=== DATA FOR THE TASK ===

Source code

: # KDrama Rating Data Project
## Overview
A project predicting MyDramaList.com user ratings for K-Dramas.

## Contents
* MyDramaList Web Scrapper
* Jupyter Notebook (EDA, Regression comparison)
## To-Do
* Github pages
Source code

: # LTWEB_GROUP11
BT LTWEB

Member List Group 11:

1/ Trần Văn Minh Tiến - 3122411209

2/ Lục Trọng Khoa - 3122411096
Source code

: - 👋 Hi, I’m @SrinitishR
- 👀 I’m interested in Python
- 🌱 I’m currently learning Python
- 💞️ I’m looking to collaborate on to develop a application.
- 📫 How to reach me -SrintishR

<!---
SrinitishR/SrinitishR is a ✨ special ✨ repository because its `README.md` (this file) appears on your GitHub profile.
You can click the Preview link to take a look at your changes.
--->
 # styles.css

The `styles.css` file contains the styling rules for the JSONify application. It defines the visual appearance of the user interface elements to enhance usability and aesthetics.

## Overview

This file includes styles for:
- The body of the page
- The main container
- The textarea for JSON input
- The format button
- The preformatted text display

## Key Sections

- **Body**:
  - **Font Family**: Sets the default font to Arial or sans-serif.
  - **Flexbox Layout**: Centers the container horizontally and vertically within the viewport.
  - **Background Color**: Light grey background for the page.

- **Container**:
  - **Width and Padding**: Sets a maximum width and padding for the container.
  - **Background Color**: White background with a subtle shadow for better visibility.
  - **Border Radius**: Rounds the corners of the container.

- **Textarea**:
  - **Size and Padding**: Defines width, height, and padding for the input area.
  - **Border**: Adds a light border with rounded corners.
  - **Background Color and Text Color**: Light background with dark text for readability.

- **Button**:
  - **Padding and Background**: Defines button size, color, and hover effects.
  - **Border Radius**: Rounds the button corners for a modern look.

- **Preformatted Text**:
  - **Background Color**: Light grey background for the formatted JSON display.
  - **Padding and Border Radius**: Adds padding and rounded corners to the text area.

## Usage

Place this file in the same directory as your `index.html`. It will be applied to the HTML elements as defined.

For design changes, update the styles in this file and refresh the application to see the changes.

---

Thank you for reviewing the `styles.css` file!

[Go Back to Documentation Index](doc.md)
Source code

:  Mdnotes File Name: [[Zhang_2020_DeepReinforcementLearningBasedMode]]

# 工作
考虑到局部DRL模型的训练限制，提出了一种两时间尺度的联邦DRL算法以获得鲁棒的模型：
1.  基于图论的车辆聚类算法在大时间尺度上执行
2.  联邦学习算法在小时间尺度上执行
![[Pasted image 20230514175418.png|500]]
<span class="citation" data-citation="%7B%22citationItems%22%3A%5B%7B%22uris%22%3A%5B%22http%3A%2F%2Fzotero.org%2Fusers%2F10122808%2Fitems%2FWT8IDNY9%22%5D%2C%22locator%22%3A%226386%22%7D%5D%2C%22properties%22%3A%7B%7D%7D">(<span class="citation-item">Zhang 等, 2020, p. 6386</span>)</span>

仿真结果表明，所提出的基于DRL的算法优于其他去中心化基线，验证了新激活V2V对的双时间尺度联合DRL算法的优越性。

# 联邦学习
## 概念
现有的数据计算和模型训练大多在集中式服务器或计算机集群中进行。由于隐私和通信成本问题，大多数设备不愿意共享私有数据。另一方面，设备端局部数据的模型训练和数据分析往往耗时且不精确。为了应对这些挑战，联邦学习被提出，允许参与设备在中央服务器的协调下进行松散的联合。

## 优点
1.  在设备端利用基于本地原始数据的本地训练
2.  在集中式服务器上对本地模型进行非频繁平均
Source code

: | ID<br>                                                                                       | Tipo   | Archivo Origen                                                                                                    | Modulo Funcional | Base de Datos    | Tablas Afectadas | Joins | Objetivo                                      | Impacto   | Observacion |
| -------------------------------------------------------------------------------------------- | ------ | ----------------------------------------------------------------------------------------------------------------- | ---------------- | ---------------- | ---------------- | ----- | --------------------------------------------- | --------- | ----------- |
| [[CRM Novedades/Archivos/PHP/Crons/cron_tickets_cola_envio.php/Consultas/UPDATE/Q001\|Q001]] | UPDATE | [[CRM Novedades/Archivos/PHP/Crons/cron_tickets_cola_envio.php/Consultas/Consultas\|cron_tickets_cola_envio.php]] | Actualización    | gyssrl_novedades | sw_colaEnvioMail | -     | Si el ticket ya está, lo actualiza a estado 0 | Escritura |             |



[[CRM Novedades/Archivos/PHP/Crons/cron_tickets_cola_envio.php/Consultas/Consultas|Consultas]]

===

» **TASK DIRECTIONS**: From the records above, quote only the lines running from the line with "- **Width and" to the line with "- **Border**: Adds", both lines included.

» **EXERCISE SOLUTION**:
  - **Width and Padding**: Sets a maximum width and padding for the container.
  - **Background Color**: White background with a subtle shadow for better visibility.
  - **Border Radius**: Rounds the corners of the container.

- **Textarea**:
  - **Size and Padding**: Defines width, height, and padding for the input area.
  - **Border**: Adds a light border with rounded corners.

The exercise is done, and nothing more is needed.